_EXERCISE PROMPT_.
Please return exactly the lines from the top of the data through the line that contains "public availability is", and skip all pictures.

Stored entries

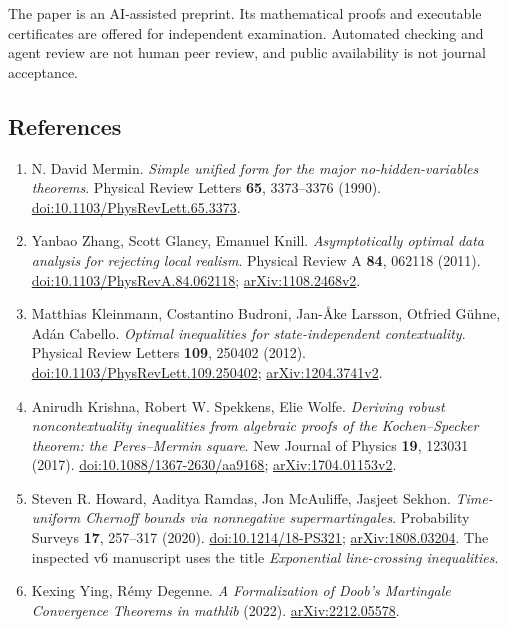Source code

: \documentclass[10pt,a4paper]{article}
\begin{document}
The paper is an AI-assisted preprint. Its mathematical proofs and
executable certificates are offered for independent examination.
Automated checking and agent review are not human peer review, and
public availability is not journal acceptance.

\subsection{References}\label{references}

\begin{enumerate}
\def\labelenumi{\arabic{enumi}.}
\item
  N. David Mermin. \emph{Simple unified form for the major
  no-hidden-variables theorems}. Physical Review Letters \textbf{65},
  3373--3376 (1990).
  \href{https://doi.org/10.1103/PhysRevLett.65.3373}{doi:10.1103/PhysRevLett.65.3373}.
\item
  Yanbao Zhang, Scott Glancy, Emanuel Knill. \emph{Asymptotically
  optimal data analysis for rejecting local realism}. Physical Review A
  \textbf{84}, 062118 (2011).
  \href{https://doi.org/10.1103/PhysRevA.84.062118}{doi:10.1103/PhysRevA.84.062118};
  \href{https://arxiv.org/abs/1108.2468v2}{arXiv:1108.2468v2}.
\item
  Matthias Kleinmann, Costantino Budroni, Jan-Åke Larsson, Otfried
  Gühne, Adán Cabello. \emph{Optimal inequalities for state-independent
  contextuality}. Physical Review Letters \textbf{109}, 250402 (2012).
  \href{https://doi.org/10.1103/PhysRevLett.109.250402}{doi:10.1103/PhysRevLett.109.250402};
  \href{https://arxiv.org/abs/1204.3741v2}{arXiv:1204.3741v2}.
\item
  Anirudh Krishna, Robert W. Spekkens, Elie Wolfe. \emph{Deriving robust
  noncontextuality inequalities from algebraic proofs of the
  Kochen--Specker theorem: the Peres--Mermin square}. New Journal of
  Physics \textbf{19}, 123031 (2017).
  \href{https://doi.org/10.1088/1367-2630/aa9168}{doi:10.1088/1367-2630/aa9168};
  \href{https://arxiv.org/abs/1704.01153v2}{arXiv:1704.01153v2}.
\item
  Steven R. Howard, Aaditya Ramdas, Jon McAuliffe, Jasjeet Sekhon.
  \emph{Time-uniform Chernoff bounds via nonnegative supermartingales}.
  Probability Surveys \textbf{17}, 257--317 (2020).
  \href{https://doi.org/10.1214/18-PS321}{doi:10.1214/18-PS321};
  \href{https://arxiv.org/abs/1808.03204}{arXiv:1808.03204}. The
  inspected v6 manuscript uses the title \emph{Exponential line-crossing
  inequalities}.
\item
  Kexing Ying, Rémy Degenne. \emph{A Formalization of Doob's Martingale
  Convergence Theorems in mathlib} (2022).
  \href{https://arxiv.org/abs/2212.05578}{arXiv:2212.05578}.
\end{enumerate}
\end{document}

_YOUR RESPONSE_.
Source code

: \documentclass[10pt,a4paper]{article}
\begin{document}
The paper is an AI-assisted preprint. Its mathematical proofs and
executable certificates are offered for independent examination.
Automated checking and agent review are not human peer review, and
public availability is not journal acceptance.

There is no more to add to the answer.